5-Les activités au Département de français :
Ces activités se résument à l’ouverture d’un centre de
ressources francophones au sein même du département, la
signature de conventions pour des jumelages avec des universités
françaises mais aussi francophones et en particulier la
convention signée avec l’université de Paris 8 en 2008 dans le
domaine de français langue étrangère. Cette convention qui
montre la volonté de l’université française d’aider notre
département en particulier et notre université en général à
développer un partenariat solide avec le monde universitaire
francophone ; l’envoi
d’étudiants en France pour des stages linguistiques et
autres rencontres soit en coopération avec le consulat de
France, soit avec les des associations et organisations
francophones. Sans oublier
la participation à des conférences en Palestine et à
l’étranger, la création d’un club francophone, l’organisation de
dizaines d'activités extra-universitaires pour les étudiants du
Département.
6-
Représentations du français chez les étudiants
palestiniens
(Pour les représentations
sociales, nous devrons observer « Les usages à chaud »,
(LE BRAY
2002 : 43).
Le terme représentation a cessé d’appartenir au champ
disciplinaire de la philosophie, de la psychologie ou de la
sociologie, même s’il faut reconnaître avec V. Castellotti
(2001, 22),
que c’est cette dernière discipline qui va les remettre au goût
du jour.
La sociolinguistique s’en est fait un motif de recherche, et bon
nombre d’études s’appuient sur les images, souvent stéréotypées,
valorisantes ou inhibantes qui influencent l’apprentissage d’une
langue.
Ces images peuvent découler de la langue elle-même, de ses
locuteurs, ou des pays où la langue est parlée. Au-delà de la
prégnance de ces images, il s’ajoute d’autres considérations
disciplinaires en rapport avec le statut que Castolletti –
rappelant Besse, Candelier, Dabène, Galisson – présente comme
étant spécifique, dans l’institution scolaire. La non prise en
compte de cette particularité peut générer :
Un conflit de représentations entre, d’une part, une culture
d’apprentissage empreinte d’habitudes scolastiques et, d’autre
part, des conceptions naturalistes et ludiques de l’acquisition
des langues..
Castellotti (op.cit, 25).
D’un point de vue pédagogique les représentations trouvent une
acception qui recouvre connaissances et savoirs, et sont perçues
comme « les modèles implicites ou explicites utilisés pour
décrire, comprendre et expliquer un événement perceptif ou une
situation ». Elles peuvent servir également de support pour
entamer des connaissances nouvelles et la construction du
savoir, comme elles peuvent jouer un rôle dans les modes
d’approches ou les règles d’actions spontanées ou apprises. Plus
que cela, elles forment «un savoir préalable que l’enseignant
doit estimer s’il veut parvenir à modifier la structure
cognitive des élèves » (Groult , 2002).
Nous voulons montrer ici quelles sont les représentations de la
langue française pour les étudiants qui apprennent le français
dans notre département. Ces représentations sont tirées de nos
observations et de nos contacts fréquents avec ces étudiants,
soit dans le cadre des cours, des activités, et des projets soit
des échanges entre enseignants-étudiants.

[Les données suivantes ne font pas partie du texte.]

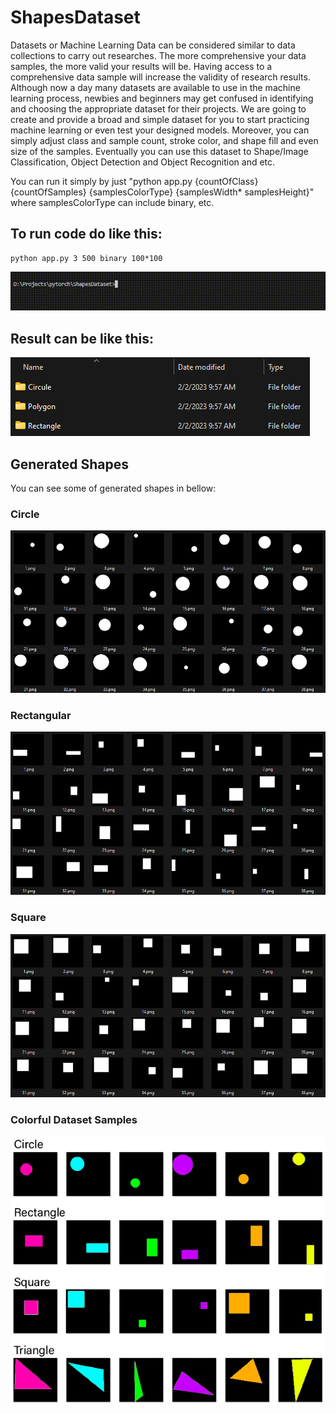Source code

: # ShapesDataset
Datasets or Machine Learning Data can be considered similar to data collections to carry out researches. The more comprehensive your data samples, the more valid your results will be. Having access to a comprehensive data sample will increase the validity of research results. Although now a day many datasets are available to use in the machine learning process, newbies and beginners may get confused in identifying and choosing the appropriate dataset for their projects. We are going to create and provide a broad and simple dataset for you to start practicing machine learning or even test your designed models. Moreover, you can simply adjust class and sample count, stroke color, and shape fill and even size of the samples. Eventually you can use this dataset to Shape/Image Classification, Object Detection and Object Recognition and etc.


You can run it simply by just "python app.py {countOfClass} {countOfSamples} {samplesColorType} {samplesWidth* samplesHeight}" where samplesColorType can include binary, etc.
## To run code do like this:
```
python app.py 3 500 binary 100*100 
```
![My_Image](IMG/createDataSetClasses.gif)
## Result can be like this:
![My_Image](IMG/dataSetClasses.png)

## Generated Shapes
You can see some of generated shapes in bellow:
### Circle
![My_Image](IMG/circleDataSetSamples.png)
### Rectangular
![My_Image](IMG/rectangularDataSetSamples.png)
### Square
![My_Image](IMG/squareDataSetSamples.png)
### Colorful Dataset Samples
![My_Image](IMG/colorfulDatasetSamples.jpg)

En premier lieu, nous pouvons constater que tous les étudiants
traitent du français de façon positive (langue d'ouverture, de
culture, langue internationale, langue d'espoir) et cela
correspond à l'importance accordée non seulement par ces
étudiants mais aussi par une grande partie des Palestiniens à la
France et à la langue française.
En second lieu, les étudiants associent le français au domaine
professionnel, c'est-à-dire que le français pour eux est une
langue de travail. Ces étudiants ont choisi le français car ils
peuvent facilement trouver du travail, d’autant plus qu'ils
maîtrisent déjà deux langues: l'arabe, leur langue maternelle,
et l'anglais comme première langue étrangère en Palestine.
Une partie des étudiants confirme que le français est un moyen
de communication, car ils ne considèrent pas le français
seulement comme une langue, ces étudiants voient dans la langue
française une façon d’entrer en contact avec le monde extérieur,
auquel il n’est pas facile pour eux d’accéder.
Par contre, d’autres étudiants associent le français à son image
(langue internationale, langue de culture, etc.) cette
distinction est liée à la représentation de ces étudiants que le
français est avant tout une belle langue, une langue de poésie
et de culture.
Nous constatons que, dans la situation très difficile de la
Palestine (occupation, difficultés économiques, logique de
guerre, violence, blocus et enfermement), les étudiants
palestiniens voient dans le français un moyen d'ouverture sur
l'étranger, et un élément d'espoir dans ce contexte particulier.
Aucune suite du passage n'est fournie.